◆ **Task**: Please write out all of the data below exactly, without including the pictures.
· · · · ·
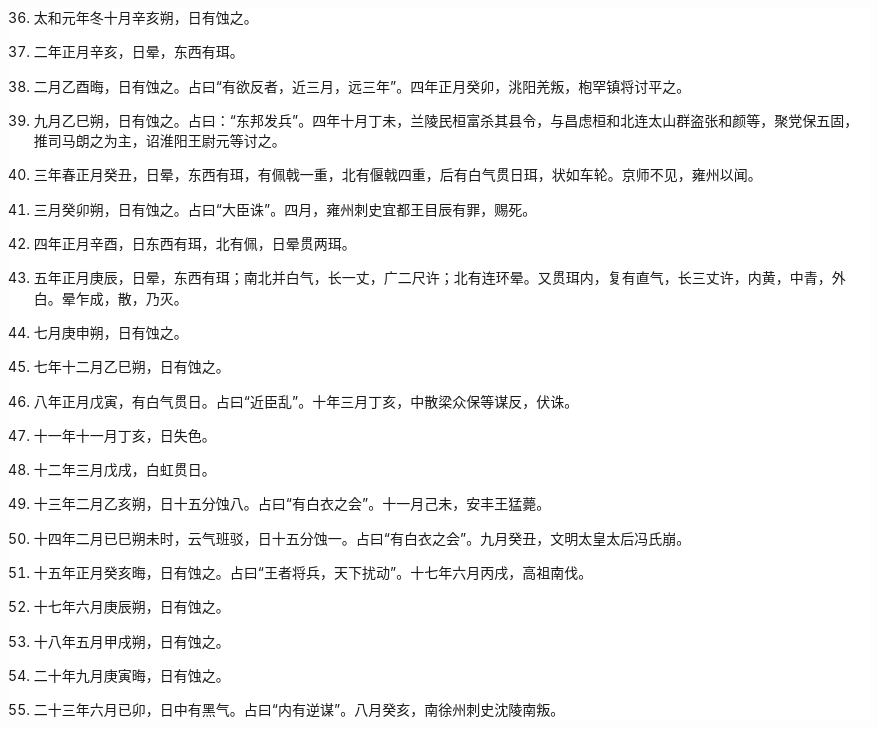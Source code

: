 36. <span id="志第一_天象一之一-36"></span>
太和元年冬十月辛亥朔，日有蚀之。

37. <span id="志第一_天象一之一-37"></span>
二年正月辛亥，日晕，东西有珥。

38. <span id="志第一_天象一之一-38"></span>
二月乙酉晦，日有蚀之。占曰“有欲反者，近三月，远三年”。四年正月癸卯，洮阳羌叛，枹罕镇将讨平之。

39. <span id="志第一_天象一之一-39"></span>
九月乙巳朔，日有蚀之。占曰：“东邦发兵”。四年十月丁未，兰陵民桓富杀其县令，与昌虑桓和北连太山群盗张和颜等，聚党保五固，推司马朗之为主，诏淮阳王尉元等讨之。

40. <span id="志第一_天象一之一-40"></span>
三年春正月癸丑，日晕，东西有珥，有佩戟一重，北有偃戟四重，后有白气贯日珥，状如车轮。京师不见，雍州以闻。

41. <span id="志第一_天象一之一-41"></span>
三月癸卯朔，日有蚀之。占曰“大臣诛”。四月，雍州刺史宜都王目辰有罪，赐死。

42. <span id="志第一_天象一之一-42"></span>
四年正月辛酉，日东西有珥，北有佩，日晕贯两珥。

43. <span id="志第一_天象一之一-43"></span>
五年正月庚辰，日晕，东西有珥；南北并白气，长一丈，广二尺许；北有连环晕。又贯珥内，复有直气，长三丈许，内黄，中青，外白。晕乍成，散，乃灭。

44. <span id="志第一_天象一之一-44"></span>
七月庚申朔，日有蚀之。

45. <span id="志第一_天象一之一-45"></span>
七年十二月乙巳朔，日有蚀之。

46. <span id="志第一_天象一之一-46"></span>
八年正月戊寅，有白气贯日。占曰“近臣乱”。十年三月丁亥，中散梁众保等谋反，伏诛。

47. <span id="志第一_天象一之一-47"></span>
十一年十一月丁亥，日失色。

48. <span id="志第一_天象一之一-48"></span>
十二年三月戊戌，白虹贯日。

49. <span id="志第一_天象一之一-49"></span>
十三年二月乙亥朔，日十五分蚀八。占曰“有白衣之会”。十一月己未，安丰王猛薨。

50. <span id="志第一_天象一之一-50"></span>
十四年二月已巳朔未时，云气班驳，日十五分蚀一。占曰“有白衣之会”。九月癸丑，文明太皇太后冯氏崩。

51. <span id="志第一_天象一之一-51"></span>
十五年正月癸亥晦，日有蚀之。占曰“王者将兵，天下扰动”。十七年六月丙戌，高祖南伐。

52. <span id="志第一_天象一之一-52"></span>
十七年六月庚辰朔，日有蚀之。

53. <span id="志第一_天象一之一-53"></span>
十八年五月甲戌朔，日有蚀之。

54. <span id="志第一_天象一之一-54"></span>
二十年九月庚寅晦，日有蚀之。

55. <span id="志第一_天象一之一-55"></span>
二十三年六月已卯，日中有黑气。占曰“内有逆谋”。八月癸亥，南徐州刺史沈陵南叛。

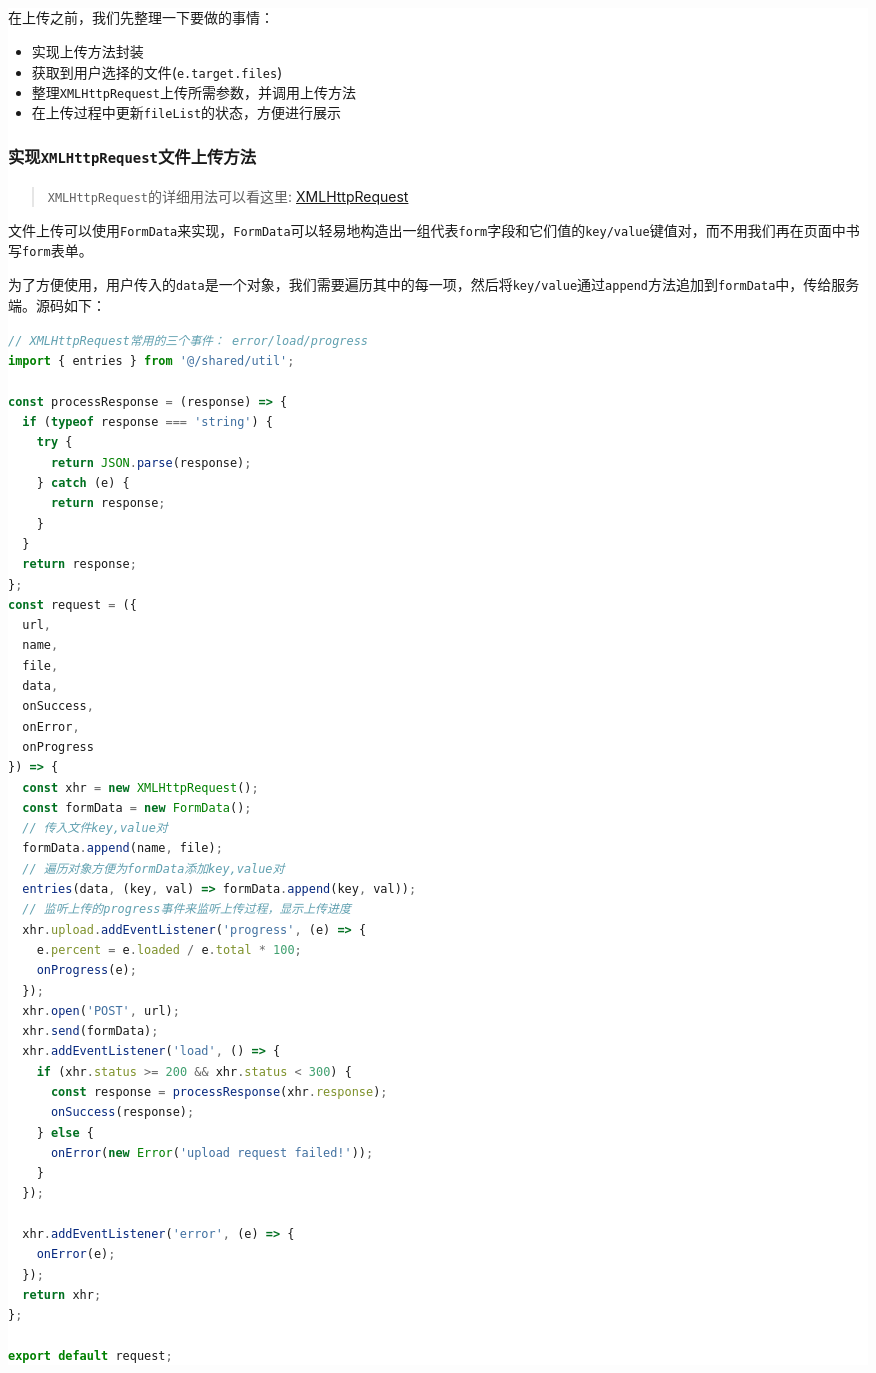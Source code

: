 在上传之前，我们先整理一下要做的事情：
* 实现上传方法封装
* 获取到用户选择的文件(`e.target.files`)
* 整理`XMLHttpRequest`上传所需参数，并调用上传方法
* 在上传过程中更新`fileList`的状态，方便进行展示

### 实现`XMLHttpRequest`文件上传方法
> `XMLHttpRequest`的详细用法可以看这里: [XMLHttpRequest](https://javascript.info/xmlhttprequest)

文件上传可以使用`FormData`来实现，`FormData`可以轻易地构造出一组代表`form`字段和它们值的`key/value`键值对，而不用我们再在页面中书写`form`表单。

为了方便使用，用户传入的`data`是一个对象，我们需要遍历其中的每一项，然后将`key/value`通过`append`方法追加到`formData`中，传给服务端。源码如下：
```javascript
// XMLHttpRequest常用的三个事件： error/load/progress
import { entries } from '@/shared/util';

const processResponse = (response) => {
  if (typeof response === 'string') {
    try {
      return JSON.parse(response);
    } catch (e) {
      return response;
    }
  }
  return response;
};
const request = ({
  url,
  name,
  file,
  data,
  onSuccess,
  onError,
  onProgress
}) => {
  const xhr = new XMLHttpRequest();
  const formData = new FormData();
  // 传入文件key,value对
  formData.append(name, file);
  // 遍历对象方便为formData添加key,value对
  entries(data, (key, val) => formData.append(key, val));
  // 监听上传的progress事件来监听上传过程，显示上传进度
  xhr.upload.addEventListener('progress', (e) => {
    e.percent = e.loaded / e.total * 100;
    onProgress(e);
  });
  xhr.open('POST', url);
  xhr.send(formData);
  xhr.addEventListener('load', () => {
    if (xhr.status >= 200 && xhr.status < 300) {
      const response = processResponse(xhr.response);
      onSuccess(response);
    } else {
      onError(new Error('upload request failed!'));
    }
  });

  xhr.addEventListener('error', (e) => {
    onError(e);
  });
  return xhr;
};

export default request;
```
· · · · ·
◆ **Answer section**:
Source code

: 36. <span id="志第一_天象一之一-36"></span>
太和元年冬十月辛亥朔，日有蚀之。

37. <span id="志第一_天象一之一-37"></span>
二年正月辛亥，日晕，东西有珥。

38. <span id="志第一_天象一之一-38"></span>
二月乙酉晦，日有蚀之。占曰“有欲反者，近三月，远三年”。四年正月癸卯，洮阳羌叛，枹罕镇将讨平之。

39. <span id="志第一_天象一之一-39"></span>
九月乙巳朔，日有蚀之。占曰：“东邦发兵”。四年十月丁未，兰陵民桓富杀其县令，与昌虑桓和北连太山群盗张和颜等，聚党保五固，推司马朗之为主，诏淮阳王尉元等讨之。

40. <span id="志第一_天象一之一-40"></span>
三年春正月癸丑，日晕，东西有珥，有佩戟一重，北有偃戟四重，后有白气贯日珥，状如车轮。京师不见，雍州以闻。

41. <span id="志第一_天象一之一-41"></span>
三月癸卯朔，日有蚀之。占曰“大臣诛”。四月，雍州刺史宜都王目辰有罪，赐死。

42. <span id="志第一_天象一之一-42"></span>
四年正月辛酉，日东西有珥，北有佩，日晕贯两珥。

43. <span id="志第一_天象一之一-43"></span>
五年正月庚辰，日晕，东西有珥；南北并白气，长一丈，广二尺许；北有连环晕。又贯珥内，复有直气，长三丈许，内黄，中青，外白。晕乍成，散，乃灭。

44. <span id="志第一_天象一之一-44"></span>
七月庚申朔，日有蚀之。

45. <span id="志第一_天象一之一-45"></span>
七年十二月乙巳朔，日有蚀之。

46. <span id="志第一_天象一之一-46"></span>
八年正月戊寅，有白气贯日。占曰“近臣乱”。十年三月丁亥，中散梁众保等谋反，伏诛。

47. <span id="志第一_天象一之一-47"></span>
十一年十一月丁亥，日失色。

48. <span id="志第一_天象一之一-48"></span>
十二年三月戊戌，白虹贯日。

49. <span id="志第一_天象一之一-49"></span>
十三年二月乙亥朔，日十五分蚀八。占曰“有白衣之会”。十一月己未，安丰王猛薨。

50. <span id="志第一_天象一之一-50"></span>
十四年二月已巳朔未时，云气班驳，日十五分蚀一。占曰“有白衣之会”。九月癸丑，文明太皇太后冯氏崩。

51. <span id="志第一_天象一之一-51"></span>
十五年正月癸亥晦，日有蚀之。占曰“王者将兵，天下扰动”。十七年六月丙戌，高祖南伐。

52. <span id="志第一_天象一之一-52"></span>
十七年六月庚辰朔，日有蚀之。

53. <span id="志第一_天象一之一-53"></span>
十八年五月甲戌朔，日有蚀之。

54. <span id="志第一_天象一之一-54"></span>
二十年九月庚寅晦，日有蚀之。

55. <span id="志第一_天象一之一-55"></span>
二十三年六月已卯，日中有黑气。占曰“内有逆谋”。八月癸亥，南徐州刺史沈陵南叛。

Source code

: 在上传之前，我们先整理一下要做的事情：
* 实现上传方法封装
* 获取到用户选择的文件(`e.target.files`)
* 整理`XMLHttpRequest`上传所需参数，并调用上传方法
* 在上传过程中更新`fileList`的状态，方便进行展示

### 实现`XMLHttpRequest`文件上传方法
> `XMLHttpRequest`的详细用法可以看这里: [XMLHttpRequest](https://javascript.info/xmlhttprequest)

文件上传可以使用`FormData`来实现，`FormData`可以轻易地构造出一组代表`form`字段和它们值的`key/value`键值对，而不用我们再在页面中书写`form`表单。

为了方便使用，用户传入的`data`是一个对象，我们需要遍历其中的每一项，然后将`key/value`通过`append`方法追加到`formData`中，传给服务端。源码如下：
```javascript
// XMLHttpRequest常用的三个事件： error/load/progress
import { entries } from '@/shared/util';

const processResponse = (response) => {
  if (typeof response === 'string') {
    try {
      return JSON.parse(response);
    } catch (e) {
      return response;
    }
  }
  return response;
};
const request = ({
  url,
  name,
  file,
  data,
  onSuccess,
  onError,
  onProgress
}) => {
  const xhr = new XMLHttpRequest();
  const formData = new FormData();
  // 传入文件key,value对
  formData.append(name, file);
  // 遍历对象方便为formData添加key,value对
  entries(data, (key, val) => formData.append(key, val));
  // 监听上传的progress事件来监听上传过程，显示上传进度
  xhr.upload.addEventListener('progress', (e) => {
    e.percent = e.loaded / e.total * 100;
    onProgress(e);
  });
  xhr.open('POST', url);
  xhr.send(formData);
  xhr.addEventListener('load', () => {
    if (xhr.status >= 200 && xhr.status < 300) {
      const response = processResponse(xhr.response);
      onSuccess(response);
    } else {
      onError(new Error('upload request failed!'));
    }
  });

  xhr.addEventListener('error', (e) => {
    onError(e);
  });
  return xhr;
};

export default request;
```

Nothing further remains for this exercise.